Durant son âge d'or dans les années 50 et 60, la librairie faisait venir deux tonnes de livres par bateau par semaine. Ces dernières années, les importations se comptaient toutefois plus en grammes qu'en tonnes. «Je me souviens que l'on vendait 3000 exemplaires du prix Goncourt chaque année. Aujourd'hui, je n'en commande que quelques dizaines qui restent pour la plupart sur les tablettes», concède-t-il.

Au consulat de France de New York, l'annonce de la fermeture a donc été accueillie sans grande surprise, admet Amaury Laporte, responsable des communications pour les questions culturelles. «Nous sommes par contre déçus parce que nous avons essayé de trouver une solution sans y parvenir», ajoute-t-il.

Le déclin de la Librairie de France n'est pas nouveau.
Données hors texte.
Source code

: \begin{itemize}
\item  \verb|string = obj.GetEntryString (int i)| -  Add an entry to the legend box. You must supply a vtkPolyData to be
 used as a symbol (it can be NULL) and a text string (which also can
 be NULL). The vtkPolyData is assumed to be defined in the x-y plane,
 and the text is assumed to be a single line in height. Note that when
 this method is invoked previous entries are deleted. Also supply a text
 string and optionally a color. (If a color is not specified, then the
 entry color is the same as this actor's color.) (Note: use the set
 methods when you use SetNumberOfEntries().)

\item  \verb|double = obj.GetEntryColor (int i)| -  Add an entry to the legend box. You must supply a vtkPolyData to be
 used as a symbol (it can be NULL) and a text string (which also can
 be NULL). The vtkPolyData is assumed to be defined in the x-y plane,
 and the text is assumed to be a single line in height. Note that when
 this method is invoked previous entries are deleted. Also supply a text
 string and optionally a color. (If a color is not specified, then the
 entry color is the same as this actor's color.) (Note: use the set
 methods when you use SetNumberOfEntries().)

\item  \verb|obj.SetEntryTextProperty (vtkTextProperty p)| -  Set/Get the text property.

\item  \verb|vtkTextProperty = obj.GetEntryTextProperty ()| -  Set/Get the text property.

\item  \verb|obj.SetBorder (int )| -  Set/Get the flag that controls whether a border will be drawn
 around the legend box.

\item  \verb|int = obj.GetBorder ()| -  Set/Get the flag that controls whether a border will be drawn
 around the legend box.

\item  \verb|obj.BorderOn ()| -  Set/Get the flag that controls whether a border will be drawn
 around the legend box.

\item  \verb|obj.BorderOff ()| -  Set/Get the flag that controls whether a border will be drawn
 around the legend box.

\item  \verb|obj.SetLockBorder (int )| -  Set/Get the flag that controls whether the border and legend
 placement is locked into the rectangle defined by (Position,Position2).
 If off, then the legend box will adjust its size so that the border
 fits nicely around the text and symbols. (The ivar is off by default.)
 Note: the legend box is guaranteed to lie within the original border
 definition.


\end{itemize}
La maison d'édition qui lui été affiliée et qui avait notamment publié des auteurs comme Raymond Aron et André Maurois durant la Deuxième Guerre mondiale a imprimé son dernier livre il y a déjà bien longtemps. Quant aux deux autres succursales de la librairie, celles de Los Angeles et du sud de Manhattan, elles ont toutes deux disparu au cours des années 90. Aujourd'hui, la fermeture de la maison mère est toutefois beaucoup plus douloureuse pour Emanuel Molho.

Sortant un cahier Livres jauni de La Presse de 1997 présentant un article sur sa librairie intitulé Le jardin secret des élites francophiles, le septuagénaire ne cache pas qu'il va lui être difficile de tourner la page. Fondée par son père et employant aujourd'hui son fils et sa fille, la Librairie de France est intimement liée à sa vie.

Désormais, seule sa fille compte continuer à travailler dans la distribution de livres pour les écoles qui enseignent le français aux États-Unis. Mais, signe des temps, elle va le faire devant un écran d'ordinateur, par l'entremise de l'internet. Quant à Emanuel Molho, il va devoir se trouver un nouveau passe-temps. «Je ne sais pas ce que je vais faire, j'ai toujours travaillé à la librairie six jours sur sept», s'inquiète-t-il.